The answer must consist of each line below that holds the word "Journal", copied as it stands.

═════ INPUT DATA ═════

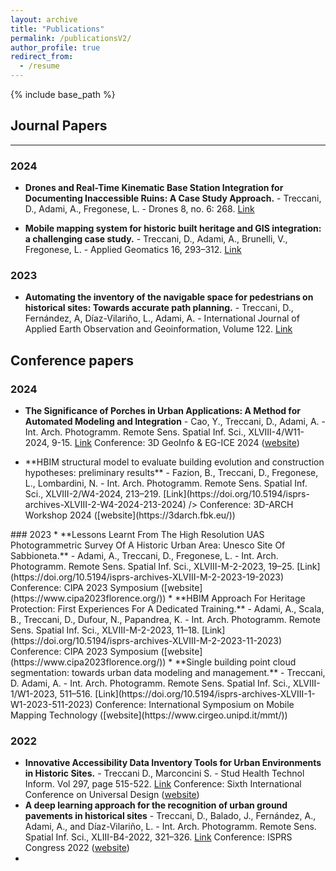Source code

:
 ```yaml
---
layout: archive
title: "Publications"
permalink: /publicationsV2/
author_profile: true
redirect_from:
  - /resume
---
```


{% include base_path %}

## Journal Papers
* * *
### 2024

* **Drones and Real-Time Kinematic Base Station Integration for Documenting Inaccessible Ruins: A Case Study Approach.** - Treccani, D., Adami, A., Fregonese, L. - Drones 8, no. 6: 268. 
[Link](https://doi.org/10.3390/drones8060268)

*  **Mobile mapping system for historic built heritage and GIS integration: a challenging case study.** - Treccani, D., Adami, A., Brunelli, V., Fregonese, L. - Applied Geomatics 16, 293–312. [Link](https://doi.org/10.1007/s12518-024-00555-w)

### 2023

*  **Automating the inventory of the navigable space for pedestrians on historical sites: Towards accurate path planning.** - Treccani, D., Fernández, A, Díaz-Vilariño, L., Adami, A. - International Journal of Applied Earth Observation and Geoinformation, Volume 122. [Link](https://doi.org/10.1016/j.jag.2023.103400)

  
## Conference papers

### 2024
* **The Significance of Porches in Urban Applications: A Method for Automated Modeling and Integration** - Cao, Y., Treccani, D., Adami, A. - Int. Arch. Photogramm. Remote Sens. Spatial Inf. Sci., XLVIII-4/W11-2024, 9-15. [Link](https://doi.org/10.5194/isprs-archives-XLVIII-4-W11-2024-9-2024)    Conference: 3D GeoInfo & EG-ICE 2024 ([website](https://3dgeoinfoeg-ice.webs.uvigo.es/3dgeoinfo))
* <p> **HBIM structural model to evaluate building evolution and construction hypotheses: preliminary results** - Fazion, B., Treccani, D., Fregonese, L., Lombardini, N. - Int. Arch. Photogramm. Remote Sens. Spatial Inf. Sci., XLVIII-2/W4-2024, 213–219. [Link](https://doi.org/10.5194/isprs-archives-XLVIII-2-W4-2024-213-2024)  />  Conference: 3D-ARCH Workshop 2024 ([website](https://3darch.fbk.eu/))
</p>
### 2023
* **Lessons Learnt From The High Resolution UAS Photogrammetric Survey Of A Historic Urban Area: Unesco Site Of Sabbioneta.** - Adami, A., Treccani, D.,  Fregonese, L. -  Int. Arch. Photogramm. Remote Sens. Spatial Inf. Sci., XLVIII-M-2-2023, 19–25. [Link](https://doi.org/10.5194/isprs-archives-XLVIII-M-2-2023-19-2023)    Conference: CIPA 2023 Symposium ([website](https://www.cipa2023florence.org/))
* **HBIM Approach For Heritage Protection: First Experiences For A Dedicated Training.** - Adami, A., Scala, B., Treccani, D., Dufour, N.,  Papandrea, K. - Int. Arch. Photogramm. Remote Sens. Spatial Inf. Sci., XLVIII-M-2-2023, 11–18. [Link](https://doi.org/10.5194/isprs-archives-XLVIII-M-2-2023-11-2023)   Conference: CIPA 2023 Symposium ([website](https://www.cipa2023florence.org/))
*  **Single building point cloud segmentation: towards urban data modeling and management.** - Treccani, D. Adami, A. - Int. Arch. Photogramm. Remote Sens. Spatial Inf. Sci., XLVIII-1/W1-2023, 511–516. [Link](https://doi.org/10.5194/isprs-archives-XLVIII-1-W1-2023-511-2023)    Conference: International Symposium on Mobile Mapping Technology ([website](https://www.cirgeo.unipd.it/mmt/))

### 2022
*  **Innovative Accessibility Data Inventory Tools for Urban Environments in Historic Sites.** - Treccani D., Marconcini S. - Stud Health Technol Inform. Vol 297, page 515-522. [Link](http://doi:10.3233/SHTI220881)    Conference: Sixth International Conference on Universal Design ([website](https://ud2022.unibs.it/))
*  **A deep learning approach for the recognition of urban ground pavements in historical sites** - Treccani, D., Balado, J., Fernández, A., Adami, A., and Díaz-Vilariño, L. - Int. Arch. Photogramm. Remote Sens. Spatial Inf. Sci., XLIII-B4-2022, 321–326. [Link](https://doi.org/10.5194/isprs-archives-XLIII-B4-2022-321-2022)    Conference: ISPRS Congress 2022 ([website](https://www.isprs2022-nice.com/))
*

═════

* _EXPECTED ANSWER_:
## Journal Papers
*  **Automating the inventory of the navigable space for pedestrians on historical sites: Towards accurate path planning.** - Treccani, D., Fernández, A, Díaz-Vilariño, L., Adami, A. - International Journal of Applied Earth Observation and Geoinformation, Volume 122. [Link](https://doi.org/10.1016/j.jag.2023.103400)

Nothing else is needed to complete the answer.